How Can I Scrape Websites with Excel?
Believe it or not, Excel has had the ability to extract data from websites for a long time, at least since Excel 2003. It’s just that web scraping is something most people don’t think of, let alone think of using a spreadsheet program to do the job. But it’s surprisingly easy, and powerful. Let’s learn how it’s done by making a collection of Microsoft Office keyboard shortcuts.
Find the Sites You Want to Scrape
The first thing we’re going to do is find the specific web pages from which we want to get information. Let’s go to the source and search at https://support.office.com/. We’re going to use the search term “frequently used shortcuts”. We can make it more specific by using the name of the specific app, like Outlook, Excel, Word, and so on. It may be a good idea to bookmark the results page so we can easily get back there. Click on the search result, “Keyboard shortcuts in Excel for Windows”. Once on that page, find the list of Excel versions and click on Newer Versions. Now we’re working with the latest and greatest. We could go back to our search results page and open the results for all the other Office apps in their own tabs and bookmark them. It’s a good idea, even for this exercise. This is where most people would stop in collecting Office shortcuts, but not us. We’re going to put them in Excel so we can do whatever we want with them, whenever we want.
Open Excel and Scrape
Open Excel and start a new workbook. Save the workbook as Office Shortcuts. If you have OneDrive, save it there so the AutoSave feature will work. Once the workbook is saved, click on the Data tab. In the ribbon of the Data tab, click on From Web. The From Web wizard window will open. This is where we put the web address or URL of the website from which we want to scrape data. Switch to your web browser and copy the URL. Paste the URL in to the URL field of the From Web wizard. We could choose to use this in Basic or Advanced mode. The Advanced mode gives us a lot more options on how to access the data from the website. For this exercise, we only need Basic mode. Click OK. Excel will now attempt to connect to the website. This may take a few seconds. We’ll see a progress window, if it does. The Navigator window will open, and we’ll see a list of tables from the website on the left. When we select one, we’ll see a table preview on the right. Let’s select the Frequently used shortcuts table. We can click on the Web View tab to see the actual website, if we need to look around for the table we want. When we find it, we can click on it and it will be selected for import. Now, we click on the Load button at the bottom of this window. There are other options we could choose, which are more complex and beyond the scope of doing our first scrape. Just be aware that they are there. Excel’s web scraping capabilities are very powerful. The web table will be loaded in Excel after a few seconds. We’ll see the data on the left, where the number 1 is in the picture below. Number 2 highlights the Query used to get the data from the website. When we have multiple queries in a work book, this is where we select the one we need to use. Notice that the data comes into the spreadsheet as an Excel table. It’s already set up for us to be able to filter or sort the data. We can repeat this process for all the other web pages that have the Office shortcuts that we want for Outlook, Word, Access, PowerPoint, and any other Office app.

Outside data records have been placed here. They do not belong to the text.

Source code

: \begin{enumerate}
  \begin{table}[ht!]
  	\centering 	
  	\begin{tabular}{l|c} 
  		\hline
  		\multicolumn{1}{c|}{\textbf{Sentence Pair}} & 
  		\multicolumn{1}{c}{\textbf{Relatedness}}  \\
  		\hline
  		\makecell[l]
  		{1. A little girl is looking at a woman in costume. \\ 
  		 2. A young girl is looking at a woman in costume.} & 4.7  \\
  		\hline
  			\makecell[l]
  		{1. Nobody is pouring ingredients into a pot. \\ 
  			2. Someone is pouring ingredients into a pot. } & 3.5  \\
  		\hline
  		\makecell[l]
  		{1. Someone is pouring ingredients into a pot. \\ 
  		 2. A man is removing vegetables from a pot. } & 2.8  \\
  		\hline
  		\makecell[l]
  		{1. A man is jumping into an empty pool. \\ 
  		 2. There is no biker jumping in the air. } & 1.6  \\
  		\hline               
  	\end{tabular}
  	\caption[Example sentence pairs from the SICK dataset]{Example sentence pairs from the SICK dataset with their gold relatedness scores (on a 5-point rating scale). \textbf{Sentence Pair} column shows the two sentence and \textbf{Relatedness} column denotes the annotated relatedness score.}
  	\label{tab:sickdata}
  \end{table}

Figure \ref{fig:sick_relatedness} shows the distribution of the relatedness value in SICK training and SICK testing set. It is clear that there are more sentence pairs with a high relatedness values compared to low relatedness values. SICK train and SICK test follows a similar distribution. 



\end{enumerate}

Keeping Scraped Data Current in Excel
As a bonus for you, we’re going to learn how to keep our scraped data fresh in Excel. This is a great way to illustrate just how powerful Excel is for data scraping. Even with this, we’re only doing the most basic scraping that Excel can do. For this example, let’s use a stock information web page like https://www.cnbc.com/stocks/. Go through what we did before and copy and paste the new URL from the address bar. You’ll get to the Navigator window and see the tables available. Let’s select the Major U.S. Stock Indices. Once the data is scraped we’ll see the following spreadsheet. On the right, we see the query for Major U.S. Stock Indexes. Select that so it is highlighted. Make sure we’re in the Table Tools tab and in the Design area. Then click on the down arrow under Refresh. Then click on Connection Properties. In the Query Properties window, under the Usage tab, we can control how this information refreshes. We can set a specific time period to refresh, or to refresh when we open the workbook the next time, or to refresh in the background, or any combination of these. Once we choose what we need, click on OK to close the window and continue. That’s it! Now you can track stock prices, sports scores, or any other data that changes frequently from an Excel spreadsheet. If you’re good with Excel equations and functions, you can do almost anything you want with the data. Maybe try to identify stock trends, run a fantasy sports pool at work, or maybe just keep track of the weather. Who knows? Your imagination and the data available on the Internet, are the only limits.